Depois de David Lynch ter destruído a obra prima de Frank Herbert e de várias tentativas falhadas que Hollywood tem ensaiado para estragar outra vez essa pérola da ficção científica do Século XX, um dos mais dotados realizadores da actualidade, Denis Villeneuve, decidiu enfim dar corpo à ambição aniquiladora da Legendary Pictures e da Warner Brothers.

Villeneuve não sabe fazer mau cinema. É verdade. E a primeira parte do projecto, agora em exibição, não deixa de ser um trabalho sério, ponderado, bem concebido estética e cenograficamente, que mostra algum respeito pelo espírito do livro, principalmente se considerarmos o histórico desprezo com que Hollywood trata as fontes literárias onde vai roubar os seus chorudos sucessos.

“Dune” não segue a irritante, quando não absurda, obsessão woke do contemporâneo cinema americano; não obedece a maneirismos políticos (salvo os tiques ambientalistas, que de qualquer forma já estão presentes no texto original); não opta por facilitismos narrativos nem por truques de baixo ilusionismo; não recorre aos efeitos digitais pelo elogio espúrio da tecnologia. É até, nesse aspecto, sóbrio o quanto baste. O filme enche o olho, sem dúvida, mas não ostenta, nem cede à tentação da fanfarronice visual.

O casting não é infeliz. Como já tinha demonstrado no excelente “The King”, de 2019, Timothée Chalamet é um competente actor, disfarçando a unidimensionalidade introvertida com a intensidade emocional que sabe transmitir, sobretudo nos silêncios com que enche o ecrã e suspende o espectador. Oscar Isaac serve bem a personagem de duque da Casa de Atreides, Jason Momoa e Josh Brolin estão perfeitos para os guardiões do templo e homens de acção que representam, Stellan Skarsgård desempenha um magnífico vilão como líder dos Harkonnen e até o cabotino Javier Bardem parece confortável na pele de Stilgard.

O complicado enredo de “Dune” é bem tratado pelo guião, que, sem exageros descritivos nem complexidades narrativas, oferece ao espectador um claro contexto situacional que permite o entendimento linear da acção. Os principais personagens estão bem caracterizados e as suas motivações percebem-se perfeitamente. Apesar de longo, o filme não aborrece, e o seu ritmo pausado não diminui o tom épico, encaixando paradoxal e lindamente com a epopeia que é contada.

Apesar de todas estas virtudes, há porém algo que escapa, algo que falta, a este trabalho de Dennis Villeneuve, que não é, afinal de contas e a ajuizar a primeira parte de um projecto com duas etapas, nenhuma obra-prima.

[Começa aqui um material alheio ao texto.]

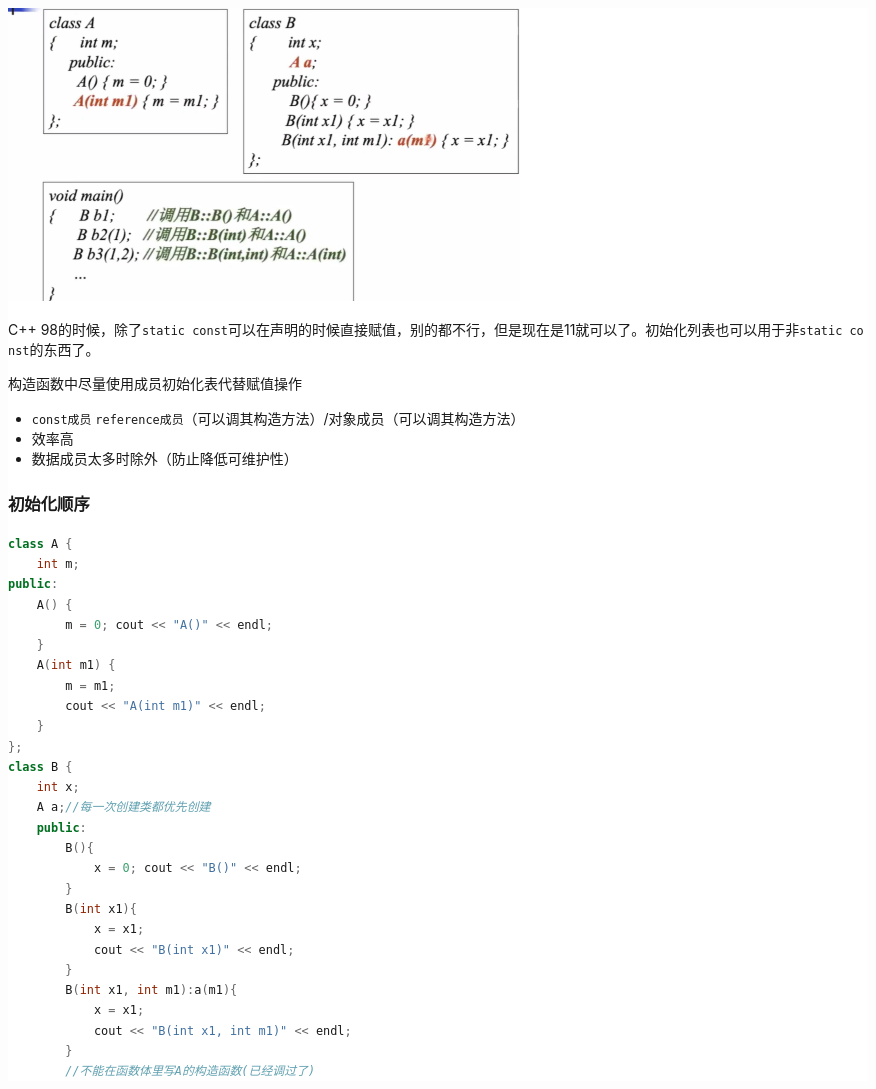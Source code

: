<img src="C++ exam.assets/image-20210702000532540.png" alt="image-20210702000532540" style="zoom:50%;" />

C++ 98的时候，除了`static const`可以在声明的时候直接赋值，别的都不行，但是现在是11就可以了。初始化列表也可以用于非`static const`的东西了。

   构造函数中尽量使用成员初始化表代替赋值操作

   - `const成员`  `reference成员`（可以调其构造方法）/对象成员（可以调其构造方法）
   - 效率高
   - 数据成员太多时除外（防止降低可维护性）

### 初始化顺序

```c++
class A {
	int m;
public:
	A() {
        m = 0; cout << "A()" << endl;
    }
	A(int m1) {
        m = m1;
        cout << "A(int m1)" << endl;
    }
};
class B {
	int x;
	A a;//每一次创建类都优先创建
    public:
        B(){
            x = 0; cout << "B()" << endl;
        }
        B(int x1){
            x = x1;
            cout << "B(int x1)" << endl;
        }
        B(int x1, int m1):a(m1){
            x = x1;
            cout << "B(int x1, int m1)" << endl;
        }
        //不能在函数体里写A的构造函数(已经调过了)
```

E essa lacuna em “Dune” é afinal comum a grande parte dos poucos filmes decentes que saem de Hollywood nos dias que correm e está na mesma linha deficitária de “Tenet”, a última obra do realizador que compete directamente com Villeneuve para o título de criativo número um da indústria cinematográfica contemporânea: Christopher Nolan. Também neste caso ficamos com a sensação de que há um lance de escadas que faltou cumprir para chegarmos às alturas do registo de eleição.

Esse bocadinho que falta decorre da nefasta influência de uma substância psicossomática extremamente tóxica: o medo. A sétima arte do século XXI (como aliás acontece com as seis disciplinas que a antecedem) não arrisca nada. Não cumpre rupturas, limita-se a papaguear narrativas oficiais porque é institucional e regimental e tem uma obsessão com a segurança, com a civilidade, com o não querer ofender ninguém. Segue protocolos pós-modernos misturados com formalismos estabelecidos há coisa de cem anos atrás e resigna-se a repetir modelos que resultam na bilheteira e nas páginas da crítica. Condena-se a uma certa humildade estilística, a um certo reducionismo criativo em que o produto final tem necessariamente que ser embrulhado.

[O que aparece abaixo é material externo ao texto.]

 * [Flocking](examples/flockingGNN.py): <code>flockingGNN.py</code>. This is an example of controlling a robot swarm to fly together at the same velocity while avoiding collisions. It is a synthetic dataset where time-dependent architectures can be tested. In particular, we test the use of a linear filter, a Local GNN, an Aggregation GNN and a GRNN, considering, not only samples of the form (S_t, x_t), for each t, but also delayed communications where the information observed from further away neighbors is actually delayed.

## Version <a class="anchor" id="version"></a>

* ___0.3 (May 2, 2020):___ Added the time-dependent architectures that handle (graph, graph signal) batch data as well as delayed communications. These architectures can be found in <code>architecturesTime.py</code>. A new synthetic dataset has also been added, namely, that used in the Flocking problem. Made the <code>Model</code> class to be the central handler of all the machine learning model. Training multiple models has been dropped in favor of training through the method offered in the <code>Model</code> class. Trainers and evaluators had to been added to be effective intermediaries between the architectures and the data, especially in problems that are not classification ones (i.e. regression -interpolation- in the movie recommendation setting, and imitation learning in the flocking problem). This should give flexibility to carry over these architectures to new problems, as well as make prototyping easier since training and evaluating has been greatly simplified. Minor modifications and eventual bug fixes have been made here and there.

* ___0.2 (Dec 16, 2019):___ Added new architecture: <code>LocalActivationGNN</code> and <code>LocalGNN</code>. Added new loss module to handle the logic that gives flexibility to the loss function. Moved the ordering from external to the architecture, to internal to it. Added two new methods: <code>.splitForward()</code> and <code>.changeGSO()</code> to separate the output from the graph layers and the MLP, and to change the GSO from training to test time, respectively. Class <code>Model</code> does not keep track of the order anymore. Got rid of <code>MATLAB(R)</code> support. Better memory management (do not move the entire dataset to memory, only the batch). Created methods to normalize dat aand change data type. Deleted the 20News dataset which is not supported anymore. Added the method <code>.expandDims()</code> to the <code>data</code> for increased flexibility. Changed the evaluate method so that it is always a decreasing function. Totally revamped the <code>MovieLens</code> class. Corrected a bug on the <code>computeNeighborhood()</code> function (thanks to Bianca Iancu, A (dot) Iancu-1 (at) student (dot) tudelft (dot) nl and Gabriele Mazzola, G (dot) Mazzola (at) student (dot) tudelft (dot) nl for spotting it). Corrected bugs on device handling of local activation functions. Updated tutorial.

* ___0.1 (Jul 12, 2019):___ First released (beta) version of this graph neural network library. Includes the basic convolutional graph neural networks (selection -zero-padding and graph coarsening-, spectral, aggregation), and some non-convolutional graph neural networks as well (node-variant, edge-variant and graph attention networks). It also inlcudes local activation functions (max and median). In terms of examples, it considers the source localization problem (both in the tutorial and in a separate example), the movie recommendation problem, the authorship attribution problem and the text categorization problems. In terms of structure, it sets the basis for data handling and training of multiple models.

Parece, às vezes, que “Dune” é um projecto envergonhado da sua própria ambição.

Acontece que esta maneira de fazer cinema dificilmente sobe aos últimos patamares da arte cinemática, onde a glória reside. Dificilmente eleva o espectador ao que é absolutamente belo, absolutamente consolador. Dificilmente oferece ao mundo um novo paradigma artístico. Uma nova definição de cultura. Uma visão singular e original que cative e faça uma revisão crítica do status quo.

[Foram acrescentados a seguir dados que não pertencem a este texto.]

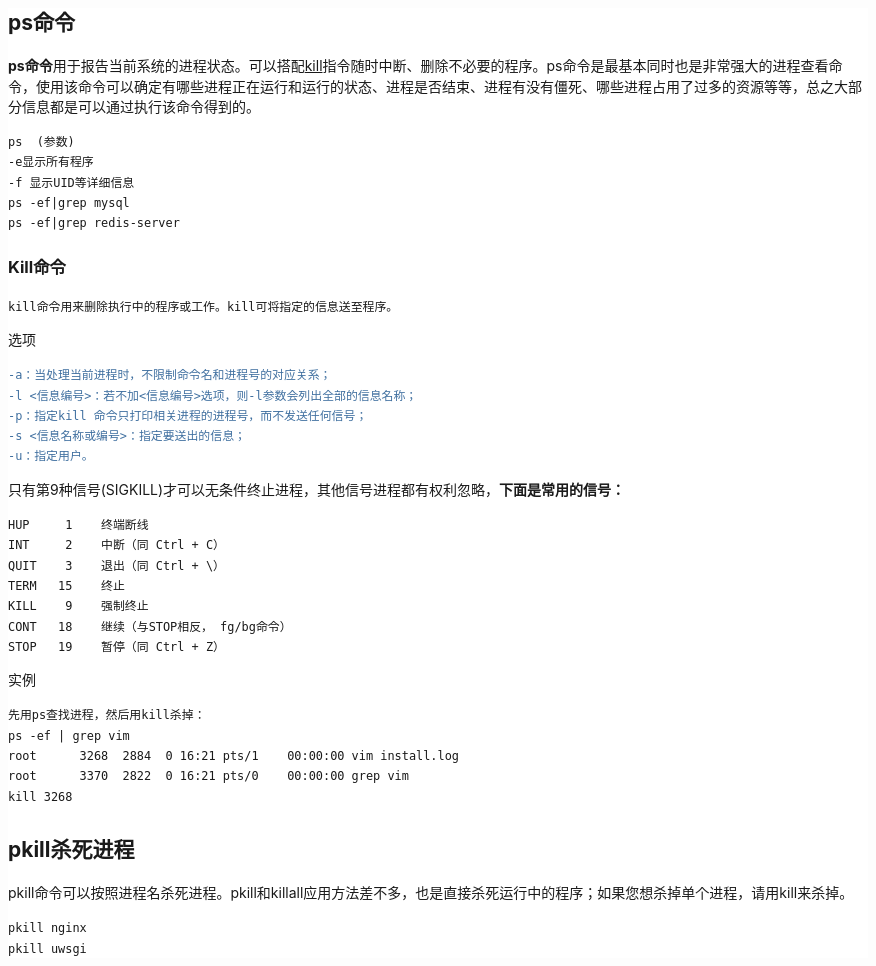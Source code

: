 ## ps命令

**ps命令**用于报告当前系统的进程状态。可以搭配[kill](http://man.linuxde.net/kill)指令随时中断、删除不必要的程序。ps命令是最基本同时也是非常强大的进程查看命令，使用该命令可以确定有哪些进程正在运行和运行的状态、进程是否结束、进程有没有僵死、哪些进程占用了过多的资源等等，总之大部分信息都是可以通过执行该命令得到的。

```vim
ps  (参数)
-e显示所有程序
-f 显示UID等详细信息
ps -ef|grep mysql
ps -ef|grep redis-server
```

### Kill命令

```bash
kill命令用来删除执行中的程序或工作。kill可将指定的信息送至程序。
```

选项

```diff
-a：当处理当前进程时，不限制命令名和进程号的对应关系；
-l <信息编号>：若不加<信息编号>选项，则-l参数会列出全部的信息名称；
-p：指定kill 命令只打印相关进程的进程号，而不发送任何信号；
-s <信息名称或编号>：指定要送出的信息；
-u：指定用户。
```

只有第9种信号(SIGKILL)才可以无条件终止进程，其他信号进程都有权利忽略，**下面是常用的信号：**

```apache
HUP     1    终端断线
INT     2    中断（同 Ctrl + C）
QUIT    3    退出（同 Ctrl + \）
TERM   15    终止
KILL    9    强制终止
CONT   18    继续（与STOP相反， fg/bg命令）
STOP   19    暂停（同 Ctrl + Z）
```

实例

```vim
先用ps查找进程，然后用kill杀掉：
ps -ef | grep vim
root      3268  2884  0 16:21 pts/1    00:00:00 vim install.log
root      3370  2822  0 16:21 pts/0    00:00:00 grep vim
kill 3268
```

## pkill杀死进程

pkill命令可以按照进程名杀死进程。pkill和killall应用方法差不多，也是直接杀死运行中的程序；如果您想杀掉单个进程，请用kill来杀掉。

```ebnf
pkill nginx
pkill uwsgi
```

“Dune” é uma fita previsível. Rotineira. Certinha. Tudo corre bem, sim. Talvez bem demais para podermos falar em arte.

E neste caso específico, em que tinha tudo a seu favor; neste filme em concreto, em que a produção e a direcção acertam em tantas variáveis, seria de esperar que Villeneuve assumisse o risco e desse um passo em frente, no sentido da obra prima. Não o fez. Que pena.